● Task item
Go through the listing that follows and report the number of lines with the string "elasticsearch" in them, nothing more.

---*---

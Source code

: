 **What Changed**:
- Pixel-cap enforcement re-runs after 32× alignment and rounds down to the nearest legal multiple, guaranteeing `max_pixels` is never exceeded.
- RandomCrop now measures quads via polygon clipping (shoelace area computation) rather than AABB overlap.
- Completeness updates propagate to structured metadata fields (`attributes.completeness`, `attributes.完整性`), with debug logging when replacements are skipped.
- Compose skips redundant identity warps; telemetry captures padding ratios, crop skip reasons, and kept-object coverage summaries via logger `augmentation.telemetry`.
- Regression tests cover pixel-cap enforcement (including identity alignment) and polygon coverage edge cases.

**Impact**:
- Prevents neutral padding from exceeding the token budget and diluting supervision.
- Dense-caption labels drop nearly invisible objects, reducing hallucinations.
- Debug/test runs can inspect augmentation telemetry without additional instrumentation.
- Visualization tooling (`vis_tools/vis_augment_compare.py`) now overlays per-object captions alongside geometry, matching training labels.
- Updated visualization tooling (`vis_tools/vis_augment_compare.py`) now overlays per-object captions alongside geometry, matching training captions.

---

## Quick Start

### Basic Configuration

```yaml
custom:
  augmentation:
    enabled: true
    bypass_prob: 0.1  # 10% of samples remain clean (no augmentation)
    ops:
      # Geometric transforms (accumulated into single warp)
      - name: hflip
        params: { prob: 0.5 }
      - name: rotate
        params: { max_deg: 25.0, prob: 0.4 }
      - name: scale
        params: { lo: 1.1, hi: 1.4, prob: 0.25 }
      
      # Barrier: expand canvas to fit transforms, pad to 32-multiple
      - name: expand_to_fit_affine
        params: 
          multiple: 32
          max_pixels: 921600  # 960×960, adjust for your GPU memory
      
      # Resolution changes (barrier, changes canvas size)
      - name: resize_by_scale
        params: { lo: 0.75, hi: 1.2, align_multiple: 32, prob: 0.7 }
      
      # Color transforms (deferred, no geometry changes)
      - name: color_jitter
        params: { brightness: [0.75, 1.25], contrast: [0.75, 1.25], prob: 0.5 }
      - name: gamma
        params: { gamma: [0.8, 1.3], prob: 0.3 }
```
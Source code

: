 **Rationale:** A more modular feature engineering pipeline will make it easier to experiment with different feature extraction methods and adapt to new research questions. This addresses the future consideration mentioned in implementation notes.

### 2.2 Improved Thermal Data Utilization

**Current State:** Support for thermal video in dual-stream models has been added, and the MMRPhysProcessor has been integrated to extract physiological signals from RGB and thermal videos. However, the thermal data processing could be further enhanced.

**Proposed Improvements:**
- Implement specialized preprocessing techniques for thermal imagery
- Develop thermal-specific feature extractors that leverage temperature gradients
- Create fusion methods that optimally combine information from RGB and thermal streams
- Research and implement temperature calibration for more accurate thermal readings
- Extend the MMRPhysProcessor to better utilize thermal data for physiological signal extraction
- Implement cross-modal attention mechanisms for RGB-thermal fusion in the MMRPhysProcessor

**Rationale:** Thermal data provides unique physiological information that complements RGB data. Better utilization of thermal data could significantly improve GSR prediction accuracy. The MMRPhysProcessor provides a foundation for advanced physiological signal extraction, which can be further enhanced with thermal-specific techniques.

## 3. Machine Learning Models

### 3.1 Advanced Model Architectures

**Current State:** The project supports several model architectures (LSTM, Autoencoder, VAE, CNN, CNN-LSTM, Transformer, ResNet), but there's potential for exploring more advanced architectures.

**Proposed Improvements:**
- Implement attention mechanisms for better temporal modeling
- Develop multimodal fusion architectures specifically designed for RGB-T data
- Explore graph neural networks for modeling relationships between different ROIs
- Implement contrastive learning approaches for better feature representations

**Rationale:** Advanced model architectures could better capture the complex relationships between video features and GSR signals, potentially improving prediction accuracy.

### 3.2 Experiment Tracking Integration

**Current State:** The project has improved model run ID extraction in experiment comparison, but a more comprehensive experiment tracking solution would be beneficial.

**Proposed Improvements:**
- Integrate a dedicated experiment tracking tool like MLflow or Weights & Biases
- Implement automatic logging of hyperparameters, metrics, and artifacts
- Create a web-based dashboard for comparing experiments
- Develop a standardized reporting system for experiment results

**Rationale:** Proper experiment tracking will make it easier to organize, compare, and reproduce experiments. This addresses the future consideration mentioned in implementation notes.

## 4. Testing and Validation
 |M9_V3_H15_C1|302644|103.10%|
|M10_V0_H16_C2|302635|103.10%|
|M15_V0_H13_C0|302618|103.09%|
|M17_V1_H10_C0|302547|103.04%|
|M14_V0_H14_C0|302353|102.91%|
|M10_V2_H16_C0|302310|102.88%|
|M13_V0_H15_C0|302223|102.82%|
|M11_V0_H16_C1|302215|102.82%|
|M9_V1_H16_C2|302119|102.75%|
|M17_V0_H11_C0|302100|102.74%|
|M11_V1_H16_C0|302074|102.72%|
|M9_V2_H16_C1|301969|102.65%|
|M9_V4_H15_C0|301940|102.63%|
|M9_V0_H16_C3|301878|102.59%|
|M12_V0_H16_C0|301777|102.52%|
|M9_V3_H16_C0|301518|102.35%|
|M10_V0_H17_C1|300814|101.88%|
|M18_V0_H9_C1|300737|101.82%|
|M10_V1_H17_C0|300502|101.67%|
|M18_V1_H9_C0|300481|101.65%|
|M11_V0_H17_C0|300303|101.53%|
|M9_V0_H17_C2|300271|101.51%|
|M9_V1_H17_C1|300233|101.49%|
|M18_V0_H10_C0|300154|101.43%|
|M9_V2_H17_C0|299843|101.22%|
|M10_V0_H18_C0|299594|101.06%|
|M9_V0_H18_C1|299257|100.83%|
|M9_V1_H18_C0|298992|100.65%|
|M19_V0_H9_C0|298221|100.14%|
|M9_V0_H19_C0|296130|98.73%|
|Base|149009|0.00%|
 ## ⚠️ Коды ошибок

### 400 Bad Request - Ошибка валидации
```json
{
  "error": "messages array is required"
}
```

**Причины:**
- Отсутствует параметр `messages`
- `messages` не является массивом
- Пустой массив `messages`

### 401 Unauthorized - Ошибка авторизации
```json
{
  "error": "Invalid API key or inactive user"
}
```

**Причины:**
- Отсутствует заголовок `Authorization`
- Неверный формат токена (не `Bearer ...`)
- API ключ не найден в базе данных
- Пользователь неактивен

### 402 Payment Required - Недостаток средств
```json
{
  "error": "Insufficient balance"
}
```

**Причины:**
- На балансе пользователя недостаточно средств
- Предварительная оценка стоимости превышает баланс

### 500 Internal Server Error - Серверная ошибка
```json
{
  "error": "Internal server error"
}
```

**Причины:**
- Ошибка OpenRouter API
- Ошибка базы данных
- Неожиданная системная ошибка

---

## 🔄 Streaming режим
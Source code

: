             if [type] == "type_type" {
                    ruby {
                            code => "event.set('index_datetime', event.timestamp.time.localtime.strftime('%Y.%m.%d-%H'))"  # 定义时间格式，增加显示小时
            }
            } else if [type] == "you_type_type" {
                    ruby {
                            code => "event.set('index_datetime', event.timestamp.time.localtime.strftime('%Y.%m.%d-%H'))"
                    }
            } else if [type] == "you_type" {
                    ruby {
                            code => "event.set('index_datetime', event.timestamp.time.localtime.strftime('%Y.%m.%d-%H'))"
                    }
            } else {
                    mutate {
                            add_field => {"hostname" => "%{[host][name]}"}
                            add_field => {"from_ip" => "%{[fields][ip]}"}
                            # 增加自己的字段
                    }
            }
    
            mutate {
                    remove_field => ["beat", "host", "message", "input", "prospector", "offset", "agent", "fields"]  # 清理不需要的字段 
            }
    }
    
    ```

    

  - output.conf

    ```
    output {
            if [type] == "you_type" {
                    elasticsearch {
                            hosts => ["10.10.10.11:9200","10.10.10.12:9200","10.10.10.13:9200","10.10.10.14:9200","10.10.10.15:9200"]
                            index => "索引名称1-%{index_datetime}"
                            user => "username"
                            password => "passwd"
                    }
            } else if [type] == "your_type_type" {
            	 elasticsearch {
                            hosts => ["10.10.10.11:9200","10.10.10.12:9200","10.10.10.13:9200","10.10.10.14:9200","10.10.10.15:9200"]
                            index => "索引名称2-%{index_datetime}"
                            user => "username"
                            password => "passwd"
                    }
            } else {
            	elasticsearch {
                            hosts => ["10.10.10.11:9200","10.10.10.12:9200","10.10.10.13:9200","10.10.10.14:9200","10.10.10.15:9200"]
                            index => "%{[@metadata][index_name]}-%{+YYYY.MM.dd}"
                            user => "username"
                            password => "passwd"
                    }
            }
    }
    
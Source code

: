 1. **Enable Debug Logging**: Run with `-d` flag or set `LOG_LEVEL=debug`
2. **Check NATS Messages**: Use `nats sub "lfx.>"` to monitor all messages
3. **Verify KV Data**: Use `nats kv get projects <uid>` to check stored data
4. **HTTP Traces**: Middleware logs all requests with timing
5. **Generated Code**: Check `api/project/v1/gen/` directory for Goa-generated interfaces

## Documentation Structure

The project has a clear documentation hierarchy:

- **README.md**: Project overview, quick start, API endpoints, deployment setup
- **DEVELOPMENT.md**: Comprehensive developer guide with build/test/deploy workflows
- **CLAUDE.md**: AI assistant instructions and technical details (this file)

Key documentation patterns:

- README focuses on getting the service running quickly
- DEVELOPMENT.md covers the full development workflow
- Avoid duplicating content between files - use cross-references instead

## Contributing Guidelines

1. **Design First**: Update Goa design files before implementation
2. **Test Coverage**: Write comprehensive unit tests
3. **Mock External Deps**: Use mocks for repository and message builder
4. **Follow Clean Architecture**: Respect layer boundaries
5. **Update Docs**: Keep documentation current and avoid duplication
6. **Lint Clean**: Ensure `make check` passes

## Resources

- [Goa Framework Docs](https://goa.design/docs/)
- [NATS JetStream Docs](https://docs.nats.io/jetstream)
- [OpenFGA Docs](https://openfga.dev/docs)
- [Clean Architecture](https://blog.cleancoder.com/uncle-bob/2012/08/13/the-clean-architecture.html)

---*---

● Exercise answer
3